La principale inquiétude reposait sur la possible absence de liberté. Le porte-parole du Parti communiste rappela alors ce qu’ont toujours dit les marxistes : « plus le jugement d’un homme est libre sur une question déterminée, plus grande est la nécessité qui détermine la teneur de ce jugement; tandis que l’incertitude reposant sur l’ignorance, qui choisit en apparence arbitrairement entre de nombreuses possibilités de décision diverses et contradictoires, ne manifeste précisément par là que sa non-liberté, sa soumission à l’objet qu’elle devrait justement se soumettre. La liberté consiste par conséquent dans l’empire sur nous-mêmes et sur la nature extérieure, fondé sur la connaissance des nécessités naturelles; ainsi, elle est nécessairement un produit du développement historique. » (Friedrich Engels, Anti-Dühring, Éditions sociales, Paris, 1950, pp. 146-147). Et ça n’exclut pas d’avoir son petit commerce!

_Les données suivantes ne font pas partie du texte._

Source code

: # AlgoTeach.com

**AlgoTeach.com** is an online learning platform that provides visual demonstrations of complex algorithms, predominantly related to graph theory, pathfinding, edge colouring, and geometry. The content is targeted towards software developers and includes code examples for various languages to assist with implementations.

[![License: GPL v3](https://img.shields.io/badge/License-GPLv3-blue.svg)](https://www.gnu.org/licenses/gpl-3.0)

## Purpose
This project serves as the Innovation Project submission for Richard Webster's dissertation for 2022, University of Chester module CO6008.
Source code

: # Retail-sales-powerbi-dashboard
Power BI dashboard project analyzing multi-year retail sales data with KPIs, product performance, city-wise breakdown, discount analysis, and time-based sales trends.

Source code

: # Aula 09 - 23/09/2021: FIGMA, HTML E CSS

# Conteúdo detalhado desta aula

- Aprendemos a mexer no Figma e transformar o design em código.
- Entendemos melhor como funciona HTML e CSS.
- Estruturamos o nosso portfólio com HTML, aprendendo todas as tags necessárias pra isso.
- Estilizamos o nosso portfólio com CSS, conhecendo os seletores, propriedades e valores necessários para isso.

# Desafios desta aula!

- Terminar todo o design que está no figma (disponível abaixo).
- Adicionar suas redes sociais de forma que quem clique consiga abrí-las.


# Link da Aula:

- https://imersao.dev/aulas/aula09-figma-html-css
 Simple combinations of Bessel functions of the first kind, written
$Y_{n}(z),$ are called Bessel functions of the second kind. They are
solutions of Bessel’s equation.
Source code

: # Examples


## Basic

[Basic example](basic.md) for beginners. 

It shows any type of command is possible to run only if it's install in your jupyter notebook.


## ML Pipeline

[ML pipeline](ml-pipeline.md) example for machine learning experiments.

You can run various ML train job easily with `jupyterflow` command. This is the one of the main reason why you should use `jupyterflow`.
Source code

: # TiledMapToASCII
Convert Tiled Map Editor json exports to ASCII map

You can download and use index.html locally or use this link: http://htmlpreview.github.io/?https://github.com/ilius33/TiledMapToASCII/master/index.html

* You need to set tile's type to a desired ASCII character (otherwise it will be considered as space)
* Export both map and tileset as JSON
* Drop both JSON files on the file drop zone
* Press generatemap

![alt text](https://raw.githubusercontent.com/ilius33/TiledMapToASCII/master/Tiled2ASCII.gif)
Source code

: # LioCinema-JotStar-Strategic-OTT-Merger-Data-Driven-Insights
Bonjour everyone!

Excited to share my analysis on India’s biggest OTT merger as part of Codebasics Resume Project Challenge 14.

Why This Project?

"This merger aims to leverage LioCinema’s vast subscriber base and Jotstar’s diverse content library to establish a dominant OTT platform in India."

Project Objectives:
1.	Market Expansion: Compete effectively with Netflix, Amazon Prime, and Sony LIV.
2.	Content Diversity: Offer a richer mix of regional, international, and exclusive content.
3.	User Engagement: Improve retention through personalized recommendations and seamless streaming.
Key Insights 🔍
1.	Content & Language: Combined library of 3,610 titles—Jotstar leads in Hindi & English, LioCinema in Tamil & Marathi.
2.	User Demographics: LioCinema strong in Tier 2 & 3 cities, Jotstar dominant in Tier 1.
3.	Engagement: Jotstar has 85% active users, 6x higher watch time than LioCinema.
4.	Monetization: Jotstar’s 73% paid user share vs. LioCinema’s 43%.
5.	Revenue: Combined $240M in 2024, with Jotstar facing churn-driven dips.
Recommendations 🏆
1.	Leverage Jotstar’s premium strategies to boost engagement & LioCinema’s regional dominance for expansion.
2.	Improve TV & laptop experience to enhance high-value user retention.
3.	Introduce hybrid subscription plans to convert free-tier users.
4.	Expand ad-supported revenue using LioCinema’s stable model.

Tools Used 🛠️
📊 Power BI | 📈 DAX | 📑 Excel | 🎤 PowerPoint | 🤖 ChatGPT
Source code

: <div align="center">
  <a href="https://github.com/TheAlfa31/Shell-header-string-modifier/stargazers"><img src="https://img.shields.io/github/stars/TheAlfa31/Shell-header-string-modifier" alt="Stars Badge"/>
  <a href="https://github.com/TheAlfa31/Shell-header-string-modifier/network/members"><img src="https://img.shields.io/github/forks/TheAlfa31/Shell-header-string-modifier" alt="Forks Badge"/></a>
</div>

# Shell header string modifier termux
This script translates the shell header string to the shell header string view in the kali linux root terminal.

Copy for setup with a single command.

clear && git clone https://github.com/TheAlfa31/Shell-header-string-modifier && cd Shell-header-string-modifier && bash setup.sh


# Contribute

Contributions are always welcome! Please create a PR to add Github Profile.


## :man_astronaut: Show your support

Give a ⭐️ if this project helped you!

(Photo: réplique d'une classe de niveau élémentaire au début du XXème siècle au Québec. L'Église catholique contrôlait le secteur de l'éducation. Elle imposait une discipline implacable et autoritaire. Il y avait bien peu de libertés... Elle a changé depuis).

Il avait fallut travailler inlassablement au cœur des Forces canadiennes pour qu’elles se rangent derrière le nouveau pouvoir. De nombreux exemples abondaient à l’échelle internationale sur le patriotisme des soldats : au Portugal dans les années 1970 avec la révolution des capitaines, de jeunes officiers brillants appuyant le peuple pour instaurer la démocratie; le soutien des soldats russes à la cause des communistes lors de la révolution d’Octobre 1917; l’appui à Hugo Chavez au Venezuela…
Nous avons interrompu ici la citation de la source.